Наивная душа! Она не понимает, чего я боюсь.
— Нет, не выберу, не отнесешь, забудь об этом!
Так и не дал книгу. Пришвин вскоре снова уехал в какую-то поездку, разговор постепенно забылся, жена не напоминала о нем, а оказалось, она не послушалась меня.
— Федь,— говорит однажды,— Михаил Михайлович вернулся и приглашает нас сегодня в гости. Ему, знаешь, понравилась твоя «Свадьба моей жены». Так прямо и заявил мне, что ты настоящий писатель и чтобы был сегодня вечером со мною у них.
Гром и молния! Или, наоборот, молния и гром! Как мог ему понравиться этот мой писанный наспех роман? Лукавит, наверное, хочет надо мной подшутить. Да и где он мог взять эту книжку?
— Твоя работа? — спрашиваю у жены.
— А что такого? — говорит она.— Получилось-то хорошо. И не вздумай отказываться. Он сам даже за водочкой пошел для тебя, а она сказала, что судака зажарит к ужину.
Не помню, как мы шли, как встретил нас Пришвин, как провел в небольшую гостиную своего загорского дома. Что-то он приговаривал благодушно, потом женщины ушли на кухню, снова мы остались одни, снова я онемел, но теперь разговор вел уже он:
— Книгу вашу, Федор Егорович, я все-таки прочел, да, прочел. И знаете где? В поезде. Я взял ее с собой в поездку, думал, как нечего будет делать, то в нее загляну...
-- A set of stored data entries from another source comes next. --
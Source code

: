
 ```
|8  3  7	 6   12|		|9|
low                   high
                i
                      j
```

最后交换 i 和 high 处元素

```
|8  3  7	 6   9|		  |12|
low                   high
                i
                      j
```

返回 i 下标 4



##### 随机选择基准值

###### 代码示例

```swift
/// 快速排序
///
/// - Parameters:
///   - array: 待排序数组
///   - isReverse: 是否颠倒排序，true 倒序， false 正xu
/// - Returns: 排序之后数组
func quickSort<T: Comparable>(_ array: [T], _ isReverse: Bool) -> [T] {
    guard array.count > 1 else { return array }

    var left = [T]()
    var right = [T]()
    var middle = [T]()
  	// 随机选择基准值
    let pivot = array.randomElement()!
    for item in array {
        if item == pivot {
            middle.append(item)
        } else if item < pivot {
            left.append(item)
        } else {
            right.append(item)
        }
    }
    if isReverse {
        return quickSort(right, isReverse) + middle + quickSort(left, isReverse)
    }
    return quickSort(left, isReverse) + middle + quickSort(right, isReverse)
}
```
Отправился он в тот раз вместе с Левой, вторым своим сыном, у того была командировка на Уралмаш, а Михаил Михайлович дальше должен был ехать. Ну, на вокзале накупили журналов — «Прожектор», «Огонек», «Красную ниву»,— сели в вагон, стали просматривать. Тут какой-то человек, лежавший на верхней полке, свесил голову и попросил что-нибудь почитать. Журналы-то Пришвину жаль было отдавать — он сам мне об этом простодушно сказал,— вот и вспомнил о книжке, лежавшей в портфеле. Потом улеглись с сыном, скоро уснули, а утром этот пассажир с верхней полки вернул ему мой роман, поблагодарил и начал рассказывать свою жизнь.
— Если человек, прочитавши книгу,— сказал Пришвин — захочет рассказать свою жизнь, значит, книга неплохая.